[Stored records]
────

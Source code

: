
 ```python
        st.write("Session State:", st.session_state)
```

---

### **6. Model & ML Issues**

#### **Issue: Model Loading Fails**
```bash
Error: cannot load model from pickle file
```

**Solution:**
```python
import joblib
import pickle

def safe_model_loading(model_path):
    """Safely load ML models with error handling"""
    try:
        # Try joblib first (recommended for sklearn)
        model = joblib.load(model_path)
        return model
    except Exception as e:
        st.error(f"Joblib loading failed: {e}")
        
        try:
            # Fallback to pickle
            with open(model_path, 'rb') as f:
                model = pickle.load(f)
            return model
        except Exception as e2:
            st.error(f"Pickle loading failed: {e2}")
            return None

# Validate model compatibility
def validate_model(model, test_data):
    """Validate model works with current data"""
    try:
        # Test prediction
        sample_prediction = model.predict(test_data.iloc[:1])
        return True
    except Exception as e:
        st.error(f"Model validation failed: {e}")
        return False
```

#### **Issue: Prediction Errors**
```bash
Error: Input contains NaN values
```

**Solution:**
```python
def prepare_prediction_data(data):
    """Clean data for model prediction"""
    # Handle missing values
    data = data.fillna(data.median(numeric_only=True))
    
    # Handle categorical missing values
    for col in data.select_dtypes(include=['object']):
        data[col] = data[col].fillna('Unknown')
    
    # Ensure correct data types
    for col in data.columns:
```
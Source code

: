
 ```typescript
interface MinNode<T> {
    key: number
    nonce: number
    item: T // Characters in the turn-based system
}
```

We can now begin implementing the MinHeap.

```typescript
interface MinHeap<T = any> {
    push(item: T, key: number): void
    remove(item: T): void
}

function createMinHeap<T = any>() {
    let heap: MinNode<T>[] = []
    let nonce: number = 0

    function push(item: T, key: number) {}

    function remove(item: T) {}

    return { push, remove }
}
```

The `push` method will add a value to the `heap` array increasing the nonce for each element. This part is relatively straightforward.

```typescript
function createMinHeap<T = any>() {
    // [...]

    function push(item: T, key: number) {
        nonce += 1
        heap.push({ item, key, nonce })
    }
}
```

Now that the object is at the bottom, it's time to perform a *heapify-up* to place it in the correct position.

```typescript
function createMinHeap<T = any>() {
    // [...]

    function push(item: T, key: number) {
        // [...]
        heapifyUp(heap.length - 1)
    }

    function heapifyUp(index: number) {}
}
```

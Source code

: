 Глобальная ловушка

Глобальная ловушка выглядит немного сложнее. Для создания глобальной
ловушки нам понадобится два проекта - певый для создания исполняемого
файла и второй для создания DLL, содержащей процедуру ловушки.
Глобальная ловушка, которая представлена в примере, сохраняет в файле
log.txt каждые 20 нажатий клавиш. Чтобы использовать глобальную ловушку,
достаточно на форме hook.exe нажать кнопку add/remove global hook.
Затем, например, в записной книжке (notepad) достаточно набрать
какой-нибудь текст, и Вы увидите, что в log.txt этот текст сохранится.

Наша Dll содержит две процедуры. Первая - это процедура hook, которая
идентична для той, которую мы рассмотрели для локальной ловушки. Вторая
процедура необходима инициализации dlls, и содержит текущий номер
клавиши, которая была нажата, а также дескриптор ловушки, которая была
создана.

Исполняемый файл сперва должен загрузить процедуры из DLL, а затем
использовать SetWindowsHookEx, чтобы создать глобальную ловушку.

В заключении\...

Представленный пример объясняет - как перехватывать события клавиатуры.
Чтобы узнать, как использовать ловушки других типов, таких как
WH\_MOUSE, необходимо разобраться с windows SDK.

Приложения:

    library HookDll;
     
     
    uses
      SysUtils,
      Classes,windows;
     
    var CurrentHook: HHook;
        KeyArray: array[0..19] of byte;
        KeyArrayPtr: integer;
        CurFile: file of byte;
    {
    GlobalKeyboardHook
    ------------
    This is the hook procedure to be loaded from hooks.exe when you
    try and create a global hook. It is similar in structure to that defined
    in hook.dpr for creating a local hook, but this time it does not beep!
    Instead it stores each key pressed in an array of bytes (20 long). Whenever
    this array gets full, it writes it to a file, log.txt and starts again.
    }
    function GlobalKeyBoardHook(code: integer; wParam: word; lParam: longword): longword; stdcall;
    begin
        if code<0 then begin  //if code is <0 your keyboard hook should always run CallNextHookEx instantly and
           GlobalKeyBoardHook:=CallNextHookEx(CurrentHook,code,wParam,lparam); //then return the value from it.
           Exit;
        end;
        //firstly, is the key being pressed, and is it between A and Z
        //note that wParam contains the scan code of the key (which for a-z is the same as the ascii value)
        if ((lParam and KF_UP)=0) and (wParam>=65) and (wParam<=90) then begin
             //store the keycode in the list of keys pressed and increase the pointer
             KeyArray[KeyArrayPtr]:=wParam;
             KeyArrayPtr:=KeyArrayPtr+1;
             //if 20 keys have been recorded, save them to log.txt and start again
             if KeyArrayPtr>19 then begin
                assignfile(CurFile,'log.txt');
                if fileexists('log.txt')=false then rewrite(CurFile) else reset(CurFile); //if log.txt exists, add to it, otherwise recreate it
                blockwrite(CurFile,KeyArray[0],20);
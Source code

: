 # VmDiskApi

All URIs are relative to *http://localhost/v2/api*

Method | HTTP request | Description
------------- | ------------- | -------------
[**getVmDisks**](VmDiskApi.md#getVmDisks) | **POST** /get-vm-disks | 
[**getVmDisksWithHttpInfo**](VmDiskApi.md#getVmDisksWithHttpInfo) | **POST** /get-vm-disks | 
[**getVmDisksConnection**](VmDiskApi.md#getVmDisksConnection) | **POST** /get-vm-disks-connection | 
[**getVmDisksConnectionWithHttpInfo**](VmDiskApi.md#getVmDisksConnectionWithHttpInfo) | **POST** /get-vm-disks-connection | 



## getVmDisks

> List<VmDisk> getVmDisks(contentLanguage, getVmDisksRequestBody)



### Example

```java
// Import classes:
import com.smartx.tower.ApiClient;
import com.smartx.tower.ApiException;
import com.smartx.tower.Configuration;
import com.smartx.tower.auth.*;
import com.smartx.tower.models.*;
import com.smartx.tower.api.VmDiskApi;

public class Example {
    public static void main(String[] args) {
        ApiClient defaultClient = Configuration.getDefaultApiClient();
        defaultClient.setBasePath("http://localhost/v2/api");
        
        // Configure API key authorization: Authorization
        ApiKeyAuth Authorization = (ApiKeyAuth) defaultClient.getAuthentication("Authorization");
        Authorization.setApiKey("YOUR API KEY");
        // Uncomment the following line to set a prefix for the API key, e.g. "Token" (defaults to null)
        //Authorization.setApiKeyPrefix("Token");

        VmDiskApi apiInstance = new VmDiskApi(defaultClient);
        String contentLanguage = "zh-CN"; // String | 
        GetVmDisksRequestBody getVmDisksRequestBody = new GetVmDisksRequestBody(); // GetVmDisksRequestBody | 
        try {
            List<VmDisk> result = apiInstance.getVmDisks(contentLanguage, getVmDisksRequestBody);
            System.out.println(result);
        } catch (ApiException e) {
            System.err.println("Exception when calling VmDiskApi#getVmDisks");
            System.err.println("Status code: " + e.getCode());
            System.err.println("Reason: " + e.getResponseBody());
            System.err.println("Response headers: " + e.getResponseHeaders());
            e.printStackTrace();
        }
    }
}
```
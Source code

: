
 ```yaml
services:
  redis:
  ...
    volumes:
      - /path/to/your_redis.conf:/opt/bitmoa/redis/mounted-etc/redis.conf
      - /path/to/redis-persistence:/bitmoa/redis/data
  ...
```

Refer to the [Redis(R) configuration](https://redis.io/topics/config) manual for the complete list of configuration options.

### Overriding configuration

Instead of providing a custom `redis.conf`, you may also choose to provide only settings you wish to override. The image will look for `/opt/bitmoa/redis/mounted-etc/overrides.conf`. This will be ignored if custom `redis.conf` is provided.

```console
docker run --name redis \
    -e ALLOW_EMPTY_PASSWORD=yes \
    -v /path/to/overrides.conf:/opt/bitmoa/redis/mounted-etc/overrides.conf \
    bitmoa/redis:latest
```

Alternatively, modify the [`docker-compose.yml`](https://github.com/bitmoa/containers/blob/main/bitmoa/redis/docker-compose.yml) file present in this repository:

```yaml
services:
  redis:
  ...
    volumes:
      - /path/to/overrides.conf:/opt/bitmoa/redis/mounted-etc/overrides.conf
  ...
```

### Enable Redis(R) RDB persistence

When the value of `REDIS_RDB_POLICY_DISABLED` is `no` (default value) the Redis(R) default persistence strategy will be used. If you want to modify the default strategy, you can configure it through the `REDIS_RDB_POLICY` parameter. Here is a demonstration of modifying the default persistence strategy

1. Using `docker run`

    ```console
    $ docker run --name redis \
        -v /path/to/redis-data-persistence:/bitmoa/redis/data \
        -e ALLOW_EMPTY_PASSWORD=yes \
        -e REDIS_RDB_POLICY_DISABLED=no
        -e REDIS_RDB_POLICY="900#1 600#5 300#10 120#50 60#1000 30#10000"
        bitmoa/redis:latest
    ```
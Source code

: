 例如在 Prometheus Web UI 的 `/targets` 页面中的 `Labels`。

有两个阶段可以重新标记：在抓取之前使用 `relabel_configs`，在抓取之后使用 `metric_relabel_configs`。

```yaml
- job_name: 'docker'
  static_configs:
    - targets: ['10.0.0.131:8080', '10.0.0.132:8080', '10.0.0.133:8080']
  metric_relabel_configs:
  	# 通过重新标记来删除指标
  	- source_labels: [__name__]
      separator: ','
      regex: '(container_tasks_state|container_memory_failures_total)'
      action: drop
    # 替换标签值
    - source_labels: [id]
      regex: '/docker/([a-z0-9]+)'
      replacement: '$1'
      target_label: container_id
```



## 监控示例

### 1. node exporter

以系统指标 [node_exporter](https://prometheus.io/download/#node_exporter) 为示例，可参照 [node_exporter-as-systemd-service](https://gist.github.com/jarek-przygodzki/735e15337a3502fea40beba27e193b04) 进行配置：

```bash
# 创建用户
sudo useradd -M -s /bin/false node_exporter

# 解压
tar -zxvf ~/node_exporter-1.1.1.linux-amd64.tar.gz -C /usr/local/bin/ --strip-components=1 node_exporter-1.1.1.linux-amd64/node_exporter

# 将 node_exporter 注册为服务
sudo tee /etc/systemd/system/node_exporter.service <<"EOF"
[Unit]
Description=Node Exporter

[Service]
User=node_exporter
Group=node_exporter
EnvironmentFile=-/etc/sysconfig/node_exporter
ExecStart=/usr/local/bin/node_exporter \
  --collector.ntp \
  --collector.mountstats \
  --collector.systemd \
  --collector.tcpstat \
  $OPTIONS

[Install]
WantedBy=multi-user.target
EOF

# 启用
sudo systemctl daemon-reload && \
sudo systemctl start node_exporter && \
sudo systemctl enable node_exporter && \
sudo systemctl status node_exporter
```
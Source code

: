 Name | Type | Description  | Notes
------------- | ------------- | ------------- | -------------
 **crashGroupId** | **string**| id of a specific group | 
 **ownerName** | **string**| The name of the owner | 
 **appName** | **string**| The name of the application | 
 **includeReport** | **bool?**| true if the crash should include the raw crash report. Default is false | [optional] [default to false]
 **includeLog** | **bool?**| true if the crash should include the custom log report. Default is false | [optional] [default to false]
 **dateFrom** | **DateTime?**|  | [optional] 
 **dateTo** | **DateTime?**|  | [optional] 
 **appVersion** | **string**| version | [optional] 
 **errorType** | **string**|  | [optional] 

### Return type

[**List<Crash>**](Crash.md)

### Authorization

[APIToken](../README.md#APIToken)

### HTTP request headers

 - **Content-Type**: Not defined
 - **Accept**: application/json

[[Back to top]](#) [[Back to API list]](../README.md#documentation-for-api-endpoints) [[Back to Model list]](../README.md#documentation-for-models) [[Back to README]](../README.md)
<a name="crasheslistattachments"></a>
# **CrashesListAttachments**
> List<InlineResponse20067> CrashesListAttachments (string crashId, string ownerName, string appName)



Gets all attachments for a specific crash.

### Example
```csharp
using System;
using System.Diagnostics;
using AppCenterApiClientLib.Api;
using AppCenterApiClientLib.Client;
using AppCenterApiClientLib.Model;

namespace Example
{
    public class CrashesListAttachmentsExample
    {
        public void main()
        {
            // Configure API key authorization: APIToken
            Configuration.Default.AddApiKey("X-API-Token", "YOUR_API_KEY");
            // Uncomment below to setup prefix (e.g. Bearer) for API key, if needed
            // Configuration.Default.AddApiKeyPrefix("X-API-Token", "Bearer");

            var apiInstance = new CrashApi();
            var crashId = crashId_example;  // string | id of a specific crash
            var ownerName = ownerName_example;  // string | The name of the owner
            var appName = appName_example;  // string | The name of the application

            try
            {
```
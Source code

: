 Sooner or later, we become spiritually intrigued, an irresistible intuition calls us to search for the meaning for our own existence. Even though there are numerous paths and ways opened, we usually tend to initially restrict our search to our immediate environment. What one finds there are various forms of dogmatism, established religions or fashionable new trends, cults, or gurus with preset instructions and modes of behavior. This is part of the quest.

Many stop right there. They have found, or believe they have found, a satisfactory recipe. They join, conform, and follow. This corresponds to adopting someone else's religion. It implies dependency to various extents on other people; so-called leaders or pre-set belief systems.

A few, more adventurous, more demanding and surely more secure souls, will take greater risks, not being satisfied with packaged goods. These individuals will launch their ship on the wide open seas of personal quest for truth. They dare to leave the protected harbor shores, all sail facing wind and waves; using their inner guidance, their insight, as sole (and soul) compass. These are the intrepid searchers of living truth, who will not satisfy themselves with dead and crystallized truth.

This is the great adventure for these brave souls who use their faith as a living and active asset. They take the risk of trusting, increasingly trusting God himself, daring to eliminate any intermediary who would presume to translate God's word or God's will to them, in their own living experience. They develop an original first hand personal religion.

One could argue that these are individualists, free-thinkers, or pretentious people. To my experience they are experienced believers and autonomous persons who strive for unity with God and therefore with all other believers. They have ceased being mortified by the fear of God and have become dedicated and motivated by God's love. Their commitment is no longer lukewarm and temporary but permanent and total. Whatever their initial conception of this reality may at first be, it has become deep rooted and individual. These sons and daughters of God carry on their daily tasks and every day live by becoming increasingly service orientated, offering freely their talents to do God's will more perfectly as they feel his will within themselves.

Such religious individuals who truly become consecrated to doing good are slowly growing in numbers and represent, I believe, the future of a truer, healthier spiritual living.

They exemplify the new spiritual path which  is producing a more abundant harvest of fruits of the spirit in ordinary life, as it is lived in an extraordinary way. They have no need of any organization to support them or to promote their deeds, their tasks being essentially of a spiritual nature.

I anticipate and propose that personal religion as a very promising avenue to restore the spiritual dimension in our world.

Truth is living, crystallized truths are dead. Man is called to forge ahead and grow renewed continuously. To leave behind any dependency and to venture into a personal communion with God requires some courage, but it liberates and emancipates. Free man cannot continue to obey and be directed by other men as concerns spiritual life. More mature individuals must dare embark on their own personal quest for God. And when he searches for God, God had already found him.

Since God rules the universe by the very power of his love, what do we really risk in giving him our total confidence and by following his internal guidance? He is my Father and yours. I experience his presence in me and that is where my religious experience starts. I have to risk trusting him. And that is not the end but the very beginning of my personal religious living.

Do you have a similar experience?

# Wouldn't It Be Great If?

────

## What you are asked to do
Copy every line above that includes the string "процедуры".

## Exercise output
Наша Dll содержит две процедуры. Первая - это процедура hook, которая
Исполняемый файл сперва должен загрузить процедуры из DLL, а затем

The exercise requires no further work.